#### Exercise instructions:
Produce a verbatim copy of the lines from the one holding "### Parameters" through the last line of the listing, and nothing else.

╭─ Provided records

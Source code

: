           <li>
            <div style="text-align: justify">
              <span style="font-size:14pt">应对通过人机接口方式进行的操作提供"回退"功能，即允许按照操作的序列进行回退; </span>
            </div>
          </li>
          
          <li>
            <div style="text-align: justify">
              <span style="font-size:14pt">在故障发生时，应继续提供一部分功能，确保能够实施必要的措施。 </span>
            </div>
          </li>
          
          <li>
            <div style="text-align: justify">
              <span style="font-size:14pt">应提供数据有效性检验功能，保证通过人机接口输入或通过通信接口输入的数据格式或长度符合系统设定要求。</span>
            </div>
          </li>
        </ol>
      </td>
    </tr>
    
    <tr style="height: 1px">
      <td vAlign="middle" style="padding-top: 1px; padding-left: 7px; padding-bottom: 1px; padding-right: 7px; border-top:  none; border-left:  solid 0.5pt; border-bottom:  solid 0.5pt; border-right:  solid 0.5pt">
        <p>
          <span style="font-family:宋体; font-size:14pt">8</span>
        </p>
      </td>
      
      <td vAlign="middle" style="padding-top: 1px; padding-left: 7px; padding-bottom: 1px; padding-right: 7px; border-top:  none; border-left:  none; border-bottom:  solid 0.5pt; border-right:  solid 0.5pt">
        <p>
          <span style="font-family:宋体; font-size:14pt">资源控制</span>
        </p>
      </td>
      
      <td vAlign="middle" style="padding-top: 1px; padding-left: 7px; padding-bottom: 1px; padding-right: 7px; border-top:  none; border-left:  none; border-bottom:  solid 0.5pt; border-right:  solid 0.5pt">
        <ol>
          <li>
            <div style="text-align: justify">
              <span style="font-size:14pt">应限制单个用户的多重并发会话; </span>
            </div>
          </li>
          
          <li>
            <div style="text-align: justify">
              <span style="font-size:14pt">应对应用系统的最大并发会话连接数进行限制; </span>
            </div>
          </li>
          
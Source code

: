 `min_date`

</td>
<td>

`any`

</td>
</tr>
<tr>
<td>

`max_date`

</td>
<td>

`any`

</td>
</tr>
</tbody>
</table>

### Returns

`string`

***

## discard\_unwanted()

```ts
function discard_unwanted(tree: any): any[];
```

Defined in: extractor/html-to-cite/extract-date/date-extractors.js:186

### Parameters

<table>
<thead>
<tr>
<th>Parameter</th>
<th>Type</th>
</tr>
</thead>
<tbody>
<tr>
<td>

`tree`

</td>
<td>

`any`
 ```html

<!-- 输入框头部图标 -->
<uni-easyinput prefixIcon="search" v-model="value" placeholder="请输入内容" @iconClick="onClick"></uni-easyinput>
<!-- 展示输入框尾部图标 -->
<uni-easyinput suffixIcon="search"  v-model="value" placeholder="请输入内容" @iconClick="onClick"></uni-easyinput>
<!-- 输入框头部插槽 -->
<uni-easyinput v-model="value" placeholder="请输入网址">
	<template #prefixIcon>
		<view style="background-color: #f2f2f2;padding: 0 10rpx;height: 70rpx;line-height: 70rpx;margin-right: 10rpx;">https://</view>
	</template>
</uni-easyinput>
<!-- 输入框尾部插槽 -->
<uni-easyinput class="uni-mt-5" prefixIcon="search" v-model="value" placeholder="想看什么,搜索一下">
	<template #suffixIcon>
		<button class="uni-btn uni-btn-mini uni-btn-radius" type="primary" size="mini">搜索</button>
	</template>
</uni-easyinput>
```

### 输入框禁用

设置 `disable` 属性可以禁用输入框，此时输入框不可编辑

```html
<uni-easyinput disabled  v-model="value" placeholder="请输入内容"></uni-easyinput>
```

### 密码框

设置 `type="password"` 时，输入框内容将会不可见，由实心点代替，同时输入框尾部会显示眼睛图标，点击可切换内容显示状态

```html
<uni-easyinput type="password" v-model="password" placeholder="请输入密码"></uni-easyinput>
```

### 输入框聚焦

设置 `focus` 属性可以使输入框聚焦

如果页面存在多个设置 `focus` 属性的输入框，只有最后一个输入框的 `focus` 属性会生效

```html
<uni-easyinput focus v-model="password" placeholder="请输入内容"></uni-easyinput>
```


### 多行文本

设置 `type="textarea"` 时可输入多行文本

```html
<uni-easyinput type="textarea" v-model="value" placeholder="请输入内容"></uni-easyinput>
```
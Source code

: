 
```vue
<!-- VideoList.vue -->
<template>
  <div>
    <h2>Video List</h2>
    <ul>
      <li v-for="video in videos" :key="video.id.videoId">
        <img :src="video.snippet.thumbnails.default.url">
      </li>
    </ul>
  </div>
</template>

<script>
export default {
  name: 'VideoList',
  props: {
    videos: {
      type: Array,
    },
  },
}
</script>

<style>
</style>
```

╰─

#### Response to this task:
### Parameters

<table>
<thead>
<tr>
<th>Parameter</th>
<th>Type</th>
</tr>
</thead>
<tbody>
<tr>
<td>

`tree`

</td>
<td>

`any`
 ```html

<!-- 输入框头部图标 -->
<uni-easyinput prefixIcon="search" v-model="value" placeholder="请输入内容" @iconClick="onClick"></uni-easyinput>
<!-- 展示输入框尾部图标 -->
<uni-easyinput suffixIcon="search"  v-model="value" placeholder="请输入内容" @iconClick="onClick"></uni-easyinput>
<!-- 输入框头部插槽 -->
<uni-easyinput v-model="value" placeholder="请输入网址">
	<template #prefixIcon>
		<view style="background-color: #f2f2f2;padding: 0 10rpx;height: 70rpx;line-height: 70rpx;margin-right: 10rpx;">https://</view>
	</template>
</uni-easyinput>
<!-- 输入框尾部插槽 -->
<uni-easyinput class="uni-mt-5" prefixIcon="search" v-model="value" placeholder="想看什么,搜索一下">
	<template #suffixIcon>
		<button class="uni-btn uni-btn-mini uni-btn-radius" type="primary" size="mini">搜索</button>
	</template>
</uni-easyinput>
```

### 输入框禁用

设置 `disable` 属性可以禁用输入框，此时输入框不可编辑

```html
<uni-easyinput disabled  v-model="value" placeholder="请输入内容"></uni-easyinput>
```

### 密码框

设置 `type="password"` 时，输入框内容将会不可见，由实心点代替，同时输入框尾部会显示眼睛图标，点击可切换内容显示状态

```html
<uni-easyinput type="password" v-model="password" placeholder="请输入密码"></uni-easyinput>
```

### 输入框聚焦

设置 `focus` 属性可以使输入框聚焦

如果页面存在多个设置 `focus` 属性的输入框，只有最后一个输入框的 `focus` 属性会生效

```html
<uni-easyinput focus v-model="password" placeholder="请输入内容"></uni-easyinput>
```


### 多行文本

设置 `type="textarea"` 时可输入多行文本

```html
<uni-easyinput type="textarea" v-model="value" placeholder="请输入内容"></uni-easyinput>
```
Source code

: 
```vue
<!-- VideoList.vue -->
<template>
  <div>
    <h2>Video List</h2>
    <ul>
      <li v-for="video in videos" :key="video.id.videoId">
        <img :src="video.snippet.thumbnails.default.url">
      </li>
    </ul>
  </div>
</template>

<script>
export default {
  name: 'VideoList',
  props: {
    videos: {
      type: Array,
    },
  },
}
</script>

<style>
</style>
```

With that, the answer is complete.